I wouldn't go that far as to say it is a design flaw. The fact that  
AVS works with ZFS, and vice-versa, without either having knowledge  
of each other's presence, says a lot for the I/O architecture of  
Solaris. If there is a compelling advantage to interoperate, the  
OpenSolaris community as a whole is free to propose a project, gather  
community interest, and go from there. The potential of OpenSolaris  
is huge, especially when it is ridding a technology wave, like the  
one created by the x4500 and ZFS.


> Just have a look how the usual Linux dude works. He doesn't use  
> AVS, he
> uses a kernel module called DRBD. It does basically the same, it
> replicates one raw device to another over a network interface, like  
> AVS
> does.
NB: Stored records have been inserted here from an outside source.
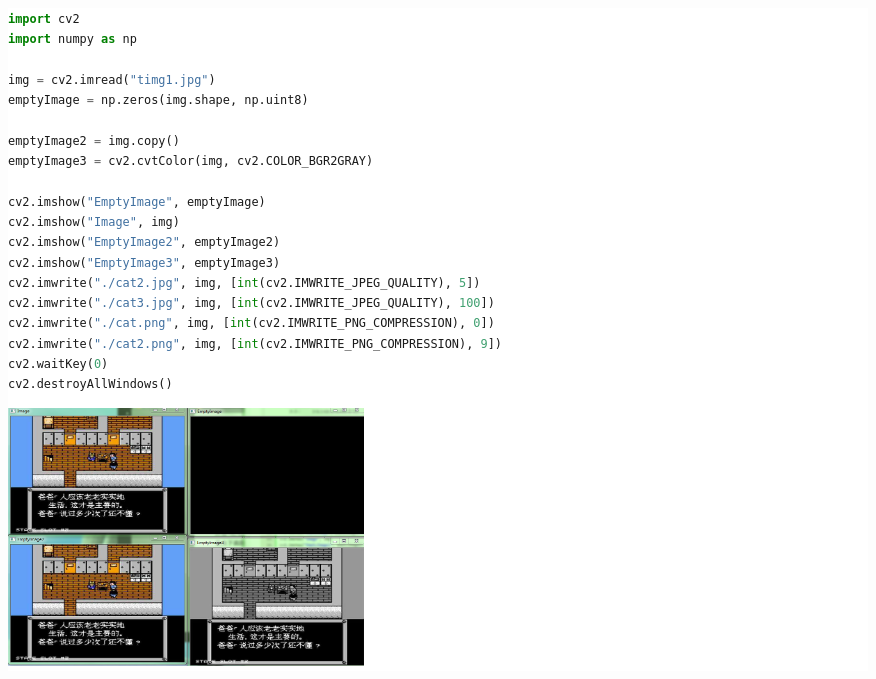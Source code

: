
 ``` python
import cv2
import numpy as np
​
img = cv2.imread("timg1.jpg")
emptyImage = np.zeros(img.shape, np.uint8)
​
emptyImage2 = img.copy()
emptyImage3 = cv2.cvtColor(img, cv2.COLOR_BGR2GRAY)
​
cv2.imshow("EmptyImage", emptyImage)
cv2.imshow("Image", img)
cv2.imshow("EmptyImage2", emptyImage2)
cv2.imshow("EmptyImage3", emptyImage3)
cv2.imwrite("./cat2.jpg", img, [int(cv2.IMWRITE_JPEG_QUALITY), 5])
cv2.imwrite("./cat3.jpg", img, [int(cv2.IMWRITE_JPEG_QUALITY), 100])
cv2.imwrite("./cat.png", img, [int(cv2.IMWRITE_PNG_COMPRESSION), 0])
cv2.imwrite("./cat2.png", img, [int(cv2.IMWRITE_PNG_COMPRESSION), 9])
cv2.waitKey(0)
cv2.destroyAllWindows()
```

<img src="./opencv_python图片基本处理/3.png" height="258" width="356">
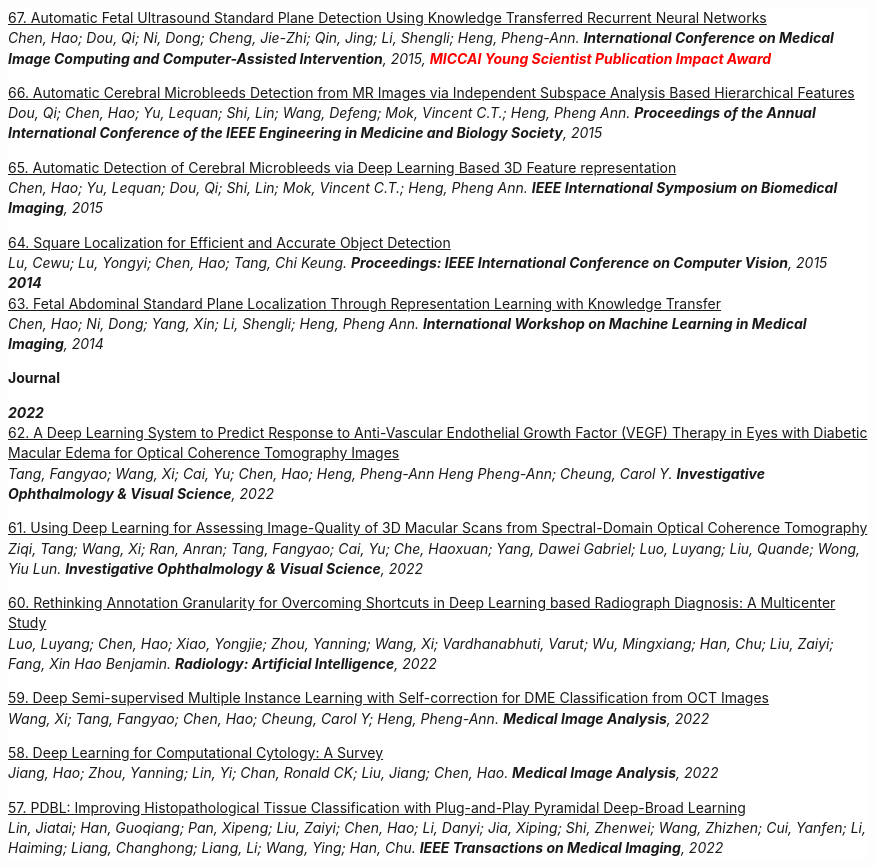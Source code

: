 <a href="https://link.springer.com/chapter/10.1007/978-3-319-24553-9_62">67. Automatic Fetal Ultrasound Standard Plane Detection Using Knowledge Transferred Recurrent Neural Networks</a><i><br>Chen, Hao; Dou, Qi; Ni, Dong; Cheng, Jie-Zhi; Qin, Jing; Li, Shengli; Heng, Pheng-Ann. <b> International Conference on Medical Image Computing and Computer-Assisted Intervention</b>, 2015, <b><font color="#FF0000">MICCAI Young Scientist Publication Impact Award</font> </b></br></i>

<a href="https://ieeexplore.ieee.org/document/7320232">66. Automatic Cerebral Microbleeds Detection from MR Images via Independent Subspace Analysis Based Hierarchical Features</a><i><br>Dou, Qi; Chen, Hao; Yu, Lequan; Shi, Lin; Wang, Defeng; Mok, Vincent C.T.; Heng, Pheng Ann. <b> Proceedings of the Annual International Conference of the IEEE Engineering in Medicine and Biology Society</b>, 2015 </br></i>

<a href="https://ieeexplore.ieee.org/document/7163984">65. Automatic Detection of Cerebral Microbleeds via Deep Learning Based 3D Feature representation</a><i><br>Chen, Hao; Yu, Lequan; Dou, Qi; Shi, Lin; Mok, Vincent C.T.; Heng, Pheng Ann. <b> IEEE International Symposium on Biomedical Imaging</b>, 2015 </br></i>

<a href="https://ieeexplore.ieee.org/document/7410651/">64. Square Localization for Efficient and Accurate Object Detection</a><i><br>Lu, Cewu; Lu, Yongyi; Chen, Hao; Tang, Chi Keung. <b> Proceedings: IEEE International Conference on Computer Vision</b>, 2015 </br></i>
<i> <b>2014 </b></i><br/>
<a href="https://link.springer.com/chapter/10.1007/978-3-319-10581-9_16">63. Fetal Abdominal Standard Plane Localization Through Representation Learning with Knowledge Transfer</a><i><br>Chen, Hao; Ni, Dong; Yang, Xin; Li, Shengli; Heng, Pheng Ann. <b>International Workshop on Machine Learning in Medical Imaging</b>, 2014</br></i>

<b>Journal</b><br/>

<i> <b>2022 </b></i><br/>
<a href="https://iovs.arvojournals.org/article.aspx?articleid=2782535">62. A Deep Learning System to Predict Response to Anti-Vascular Endothelial Growth Factor (VEGF) Therapy in Eyes with Diabetic Macular Edema for Optical Coherence Tomography Images</a><i><br>Tang, Fangyao; Wang, Xi; Cai, Yu; Chen, Hao; Heng, Pheng-Ann Heng Pheng-Ann; Cheung, Carol Y. <b>Investigative Ophthalmology & Visual Science</b>, 2022 </br></i>

<a href="https://iovs.arvojournals.org/article.aspx?articleid=2783185">61. Using Deep Learning for Assessing Image-Quality of 3D Macular Scans from Spectral-Domain Optical Coherence Tomography</a><i><br>Ziqi, Tang; Wang, Xi; Ran, Anran; Tang, Fangyao; Cai, Yu; Che, Haoxuan; Yang, Dawei Gabriel; Luo, Luyang; Liu, Quande; Wong, Yiu Lun. <b>Investigative Ophthalmology & Visual Science</b>, 2022 </br></i>

<a href="https://pubs.rsna.org/doi/10.1148/ryai.210299">60. Rethinking Annotation Granularity for Overcoming Shortcuts in Deep Learning based Radiograph Diagnosis: A Multicenter Study</a><i><br>Luo, Luyang; Chen, Hao; Xiao, Yongjie; Zhou, Yanning; Wang, Xi; Vardhanabhuti, Varut; Wu, Mingxiang; Han, Chu; Liu, Zaiyi; Fang, Xin Hao Benjamin. <b>Radiology: Artificial Intelligence</b>, 2022 </br></i>

<a href="https://www.sciencedirect.com/science/article/abs/pii/S1361841522003012">59. Deep Semi-supervised Multiple Instance Learning with Self-correction for DME Classification from OCT Images</a><i><br>Wang, Xi; Tang, Fangyao; Chen, Hao; Cheung, Carol Y; Heng, Pheng-Ann. <b>Medical Image Analysis</b>, 2022 </br></i>

<a href="https://arxiv.org/abs/2202.05126">58. Deep Learning for Computational Cytology: A Survey</a><i><br>Jiang, Hao; Zhou, Yanning; Lin, Yi; Chan, Ronald CK; Liu, Jiang; Chen, Hao. <b>Medical Image Analysis</b>, 2022 </br></i>

<a href="https://ieeexplore.ieee.org/document/9740140">57. PDBL: Improving Histopathological Tissue Classification with Plug-and-Play Pyramidal Deep-Broad Learning</a><i><br>Lin, Jiatai; Han, Guoqiang; Pan, Xipeng; Liu, Zaiyi; Chen, Hao; Li, Danyi; Jia, Xiping; Shi, Zhenwei; Wang, Zhizhen; Cui, Yanfen; Li, Haiming; Liang, Changhong; Liang, Li; Wang, Ying; Han, Chu. <b>IEEE Transactions on Medical Imaging</b>, 2022 </br></i>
But the linux dude has one advantage: he doesn't have ZFS.  
> Yes, as
> impossible as it may sound, it is an advantage. Why? Because he never
> has to mirror 40 or 46 devices, because his lame file systems  
> depend on
> a hardware RAID controller! Same goes with UFS, of course. There's  
> only
> ONE replicated device, no matter how many discs are involved.
> And so, it's definitely NOT necessary to sync a disc when a HSP kicks
> in, because this disc failure will never be reported to the host, it's
> handled by the RAID controller. As a result, no replication will take
> place, because AVS simply isn't involved. We even tried to deploy ZFS
> upon SVM RAID5 stripes to get rid of this problem, just to learn how
> much the RAID 5 performance of SVM sucks ... a cluster of six USB  
> sticks
> was faster than the Thumpers.

Instead of using SVM for RAID 5, too keep the volume count low,  
consider concatenating 8 devices (RAID 0) into 5 separate SVM  
volumes, then configuring both a ZFS raidz storage pool, plus AVS on  
these 5 volumes. This prevents SVM from performing software RAID 5,  
RAID 0 is a low-overhead pass thru for SVM, plus prior to giving the  
entire SVM volume to ZFS, one can also get the AVS bitmaps form this  
pool too.

> I consider this a big design flaw of ZFS. I'm not very familiar  
> with the
> code, but I still have hope that there'll be a parameter which  
> allows to
> get rid of the cache flushes. ZFS, and the X4500, are typical examples
> of different departments not really working together, e.g. they have a
> wonderful file system, but there are no storages who supports it. Or a
> great X4500, a 11-24 TB file server for $40,000, but no options to  
> make
> it highly available like the $1,000 boxes. AVS is, in my opinion,
> clearly one of the components which suffers from it. The Sun marketing
> and Jonathan still have a long way to go. But, on the other hand,
> difficult customers like me and my company are always happy to  
> point out
> some difficulties and to help resolving them :-)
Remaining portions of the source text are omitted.